WORK INSTRUCTION ▸ Nothing in the listing may be skipped; transcribe all of it as written.

-*-

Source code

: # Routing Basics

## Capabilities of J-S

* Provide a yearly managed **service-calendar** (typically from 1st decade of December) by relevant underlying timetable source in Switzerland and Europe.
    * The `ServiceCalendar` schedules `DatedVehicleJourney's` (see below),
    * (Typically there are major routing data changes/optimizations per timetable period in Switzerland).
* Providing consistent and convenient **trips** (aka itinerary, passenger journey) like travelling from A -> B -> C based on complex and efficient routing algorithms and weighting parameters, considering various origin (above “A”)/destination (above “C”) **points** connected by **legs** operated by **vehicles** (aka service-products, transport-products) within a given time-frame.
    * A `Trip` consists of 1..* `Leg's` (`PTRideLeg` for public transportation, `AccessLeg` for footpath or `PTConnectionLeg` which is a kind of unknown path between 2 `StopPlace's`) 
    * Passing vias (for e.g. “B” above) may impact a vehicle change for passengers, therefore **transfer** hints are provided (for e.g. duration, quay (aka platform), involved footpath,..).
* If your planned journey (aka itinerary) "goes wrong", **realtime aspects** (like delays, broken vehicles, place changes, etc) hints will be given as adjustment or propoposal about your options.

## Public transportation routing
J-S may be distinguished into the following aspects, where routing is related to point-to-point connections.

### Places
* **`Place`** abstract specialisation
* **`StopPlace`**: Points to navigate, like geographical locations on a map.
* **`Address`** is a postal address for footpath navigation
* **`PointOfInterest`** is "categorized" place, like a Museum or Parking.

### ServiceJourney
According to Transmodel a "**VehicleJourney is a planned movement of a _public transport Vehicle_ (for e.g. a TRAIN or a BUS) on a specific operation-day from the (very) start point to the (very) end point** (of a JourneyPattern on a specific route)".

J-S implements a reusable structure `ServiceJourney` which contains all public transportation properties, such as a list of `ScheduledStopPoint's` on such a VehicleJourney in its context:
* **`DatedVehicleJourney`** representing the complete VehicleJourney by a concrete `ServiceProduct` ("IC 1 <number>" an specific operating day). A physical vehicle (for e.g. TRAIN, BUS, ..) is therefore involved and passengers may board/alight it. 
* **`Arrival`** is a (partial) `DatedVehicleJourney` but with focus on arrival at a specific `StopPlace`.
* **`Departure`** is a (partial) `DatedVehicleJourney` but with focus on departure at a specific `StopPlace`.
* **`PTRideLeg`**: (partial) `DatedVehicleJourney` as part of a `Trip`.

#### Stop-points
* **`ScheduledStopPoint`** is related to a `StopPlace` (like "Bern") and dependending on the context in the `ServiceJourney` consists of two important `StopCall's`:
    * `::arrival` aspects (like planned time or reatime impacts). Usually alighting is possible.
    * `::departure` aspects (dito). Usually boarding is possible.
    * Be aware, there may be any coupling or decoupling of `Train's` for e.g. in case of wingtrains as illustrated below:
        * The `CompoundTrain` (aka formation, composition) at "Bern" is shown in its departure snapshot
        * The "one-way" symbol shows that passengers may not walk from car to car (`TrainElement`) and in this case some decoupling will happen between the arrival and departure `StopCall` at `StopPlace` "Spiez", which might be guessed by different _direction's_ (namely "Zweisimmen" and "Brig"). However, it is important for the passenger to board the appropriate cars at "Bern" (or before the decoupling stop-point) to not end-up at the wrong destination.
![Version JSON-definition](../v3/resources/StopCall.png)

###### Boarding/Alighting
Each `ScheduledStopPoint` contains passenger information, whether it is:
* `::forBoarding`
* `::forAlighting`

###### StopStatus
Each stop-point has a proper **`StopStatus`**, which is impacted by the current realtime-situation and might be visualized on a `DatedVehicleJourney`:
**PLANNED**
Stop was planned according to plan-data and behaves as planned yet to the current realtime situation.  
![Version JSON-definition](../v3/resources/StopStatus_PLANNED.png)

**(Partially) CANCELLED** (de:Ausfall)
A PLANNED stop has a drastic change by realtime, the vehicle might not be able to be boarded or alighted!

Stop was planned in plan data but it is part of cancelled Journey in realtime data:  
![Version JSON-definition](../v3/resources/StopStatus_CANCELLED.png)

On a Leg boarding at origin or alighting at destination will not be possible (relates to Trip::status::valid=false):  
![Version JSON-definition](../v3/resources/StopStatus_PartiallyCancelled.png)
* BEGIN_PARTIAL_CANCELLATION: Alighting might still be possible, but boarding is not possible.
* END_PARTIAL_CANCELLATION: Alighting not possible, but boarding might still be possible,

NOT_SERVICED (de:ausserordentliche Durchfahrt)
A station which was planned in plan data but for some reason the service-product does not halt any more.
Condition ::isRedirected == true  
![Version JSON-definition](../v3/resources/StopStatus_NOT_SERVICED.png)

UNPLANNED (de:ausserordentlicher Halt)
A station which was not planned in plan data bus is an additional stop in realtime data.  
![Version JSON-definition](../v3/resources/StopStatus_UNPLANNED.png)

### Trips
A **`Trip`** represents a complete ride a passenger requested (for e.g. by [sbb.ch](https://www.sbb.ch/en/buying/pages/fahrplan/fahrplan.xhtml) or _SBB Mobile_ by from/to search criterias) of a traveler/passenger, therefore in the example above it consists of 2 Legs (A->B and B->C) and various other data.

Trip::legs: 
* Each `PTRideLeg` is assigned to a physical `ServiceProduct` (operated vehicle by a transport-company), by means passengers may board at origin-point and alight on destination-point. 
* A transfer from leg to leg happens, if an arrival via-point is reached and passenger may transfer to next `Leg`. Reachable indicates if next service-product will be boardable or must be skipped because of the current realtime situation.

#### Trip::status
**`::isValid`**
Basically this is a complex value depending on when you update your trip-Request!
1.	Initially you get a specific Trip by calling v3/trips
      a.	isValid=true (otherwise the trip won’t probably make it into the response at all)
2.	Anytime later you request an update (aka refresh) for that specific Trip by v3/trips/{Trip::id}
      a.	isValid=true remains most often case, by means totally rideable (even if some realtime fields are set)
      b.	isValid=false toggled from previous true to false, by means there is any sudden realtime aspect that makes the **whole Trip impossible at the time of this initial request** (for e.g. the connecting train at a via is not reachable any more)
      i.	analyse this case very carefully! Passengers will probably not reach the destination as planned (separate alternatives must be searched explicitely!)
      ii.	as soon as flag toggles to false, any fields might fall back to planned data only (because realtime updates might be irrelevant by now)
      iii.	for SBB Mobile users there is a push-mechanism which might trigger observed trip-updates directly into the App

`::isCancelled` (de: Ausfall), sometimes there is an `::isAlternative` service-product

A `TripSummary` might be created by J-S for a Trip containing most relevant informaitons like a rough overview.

-*-

EXERCISE ANSWER ▸
Source code

: # Routing Basics

## Capabilities of J-S

* Provide a yearly managed **service-calendar** (typically from 1st decade of December) by relevant underlying timetable source in Switzerland and Europe.
    * The `ServiceCalendar` schedules `DatedVehicleJourney's` (see below),
    * (Typically there are major routing data changes/optimizations per timetable period in Switzerland).
* Providing consistent and convenient **trips** (aka itinerary, passenger journey) like travelling from A -> B -> C based on complex and efficient routing algorithms and weighting parameters, considering various origin (above “A”)/destination (above “C”) **points** connected by **legs** operated by **vehicles** (aka service-products, transport-products) within a given time-frame.
    * A `Trip` consists of 1..* `Leg's` (`PTRideLeg` for public transportation, `AccessLeg` for footpath or `PTConnectionLeg` which is a kind of unknown path between 2 `StopPlace's`) 
    * Passing vias (for e.g. “B” above) may impact a vehicle change for passengers, therefore **transfer** hints are provided (for e.g. duration, quay (aka platform), involved footpath,..).
* If your planned journey (aka itinerary) "goes wrong", **realtime aspects** (like delays, broken vehicles, place changes, etc) hints will be given as adjustment or propoposal about your options.

## Public transportation routing
J-S may be distinguished into the following aspects, where routing is related to point-to-point connections.

### Places
* **`Place`** abstract specialisation
* **`StopPlace`**: Points to navigate, like geographical locations on a map.
* **`Address`** is a postal address for footpath navigation
* **`PointOfInterest`** is "categorized" place, like a Museum or Parking.

### ServiceJourney
According to Transmodel a "**VehicleJourney is a planned movement of a _public transport Vehicle_ (for e.g. a TRAIN or a BUS) on a specific operation-day from the (very) start point to the (very) end point** (of a JourneyPattern on a specific route)".

J-S implements a reusable structure `ServiceJourney` which contains all public transportation properties, such as a list of `ScheduledStopPoint's` on such a VehicleJourney in its context:
* **`DatedVehicleJourney`** representing the complete VehicleJourney by a concrete `ServiceProduct` ("IC 1 <number>" an specific operating day). A physical vehicle (for e.g. TRAIN, BUS, ..) is therefore involved and passengers may board/alight it. 
* **`Arrival`** is a (partial) `DatedVehicleJourney` but with focus on arrival at a specific `StopPlace`.
* **`Departure`** is a (partial) `DatedVehicleJourney` but with focus on departure at a specific `StopPlace`.
* **`PTRideLeg`**: (partial) `DatedVehicleJourney` as part of a `Trip`.

#### Stop-points
* **`ScheduledStopPoint`** is related to a `StopPlace` (like "Bern") and dependending on the context in the `ServiceJourney` consists of two important `StopCall's`:
    * `::arrival` aspects (like planned time or reatime impacts). Usually alighting is possible.
    * `::departure` aspects (dito). Usually boarding is possible.
    * Be aware, there may be any coupling or decoupling of `Train's` for e.g. in case of wingtrains as illustrated below:
        * The `CompoundTrain` (aka formation, composition) at "Bern" is shown in its departure snapshot
        * The "one-way" symbol shows that passengers may not walk from car to car (`TrainElement`) and in this case some decoupling will happen between the arrival and departure `StopCall` at `StopPlace` "Spiez", which might be guessed by different _direction's_ (namely "Zweisimmen" and "Brig"). However, it is important for the passenger to board the appropriate cars at "Bern" (or before the decoupling stop-point) to not end-up at the wrong destination.
![Version JSON-definition](../v3/resources/StopCall.png)

###### Boarding/Alighting
Each `ScheduledStopPoint` contains passenger information, whether it is:
* `::forBoarding`
* `::forAlighting`

###### StopStatus
Each stop-point has a proper **`StopStatus`**, which is impacted by the current realtime-situation and might be visualized on a `DatedVehicleJourney`:
**PLANNED**
Stop was planned according to plan-data and behaves as planned yet to the current realtime situation.  
![Version JSON-definition](../v3/resources/StopStatus_PLANNED.png)

**(Partially) CANCELLED** (de:Ausfall)
A PLANNED stop has a drastic change by realtime, the vehicle might not be able to be boarded or alighted!

Stop was planned in plan data but it is part of cancelled Journey in realtime data:  
![Version JSON-definition](../v3/resources/StopStatus_CANCELLED.png)

On a Leg boarding at origin or alighting at destination will not be possible (relates to Trip::status::valid=false):  
![Version JSON-definition](../v3/resources/StopStatus_PartiallyCancelled.png)
* BEGIN_PARTIAL_CANCELLATION: Alighting might still be possible, but boarding is not possible.
* END_PARTIAL_CANCELLATION: Alighting not possible, but boarding might still be possible,

NOT_SERVICED (de:ausserordentliche Durchfahrt)
A station which was planned in plan data but for some reason the service-product does not halt any more.
Condition ::isRedirected == true  
![Version JSON-definition](../v3/resources/StopStatus_NOT_SERVICED.png)

UNPLANNED (de:ausserordentlicher Halt)
A station which was not planned in plan data bus is an additional stop in realtime data.  
![Version JSON-definition](../v3/resources/StopStatus_UNPLANNED.png)

### Trips
A **`Trip`** represents a complete ride a passenger requested (for e.g. by [sbb.ch](https://www.sbb.ch/en/buying/pages/fahrplan/fahrplan.xhtml) or _SBB Mobile_ by from/to search criterias) of a traveler/passenger, therefore in the example above it consists of 2 Legs (A->B and B->C) and various other data.

Trip::legs: 
* Each `PTRideLeg` is assigned to a physical `ServiceProduct` (operated vehicle by a transport-company), by means passengers may board at origin-point and alight on destination-point. 
* A transfer from leg to leg happens, if an arrival via-point is reached and passenger may transfer to next `Leg`. Reachable indicates if next service-product will be boardable or must be skipped because of the current realtime situation.

#### Trip::status
**`::isValid`**
Basically this is a complex value depending on when you update your trip-Request!
1.	Initially you get a specific Trip by calling v3/trips
      a.	isValid=true (otherwise the trip won’t probably make it into the response at all)
2.	Anytime later you request an update (aka refresh) for that specific Trip by v3/trips/{Trip::id}
      a.	isValid=true remains most often case, by means totally rideable (even if some realtime fields are set)
      b.	isValid=false toggled from previous true to false, by means there is any sudden realtime aspect that makes the **whole Trip impossible at the time of this initial request** (for e.g. the connecting train at a via is not reachable any more)
      i.	analyse this case very carefully! Passengers will probably not reach the destination as planned (separate alternatives must be searched explicitely!)
      ii.	as soon as flag toggles to false, any fields might fall back to planned data only (because realtime updates might be irrelevant by now)
      iii.	for SBB Mobile users there is a push-mechanism which might trigger observed trip-updates directly into the App

`::isCancelled` (de: Ausfall), sometimes there is an `::isAlternative` service-product

A `TripSummary` might be created by J-S for a Trip containing most relevant informaitons like a rough overview.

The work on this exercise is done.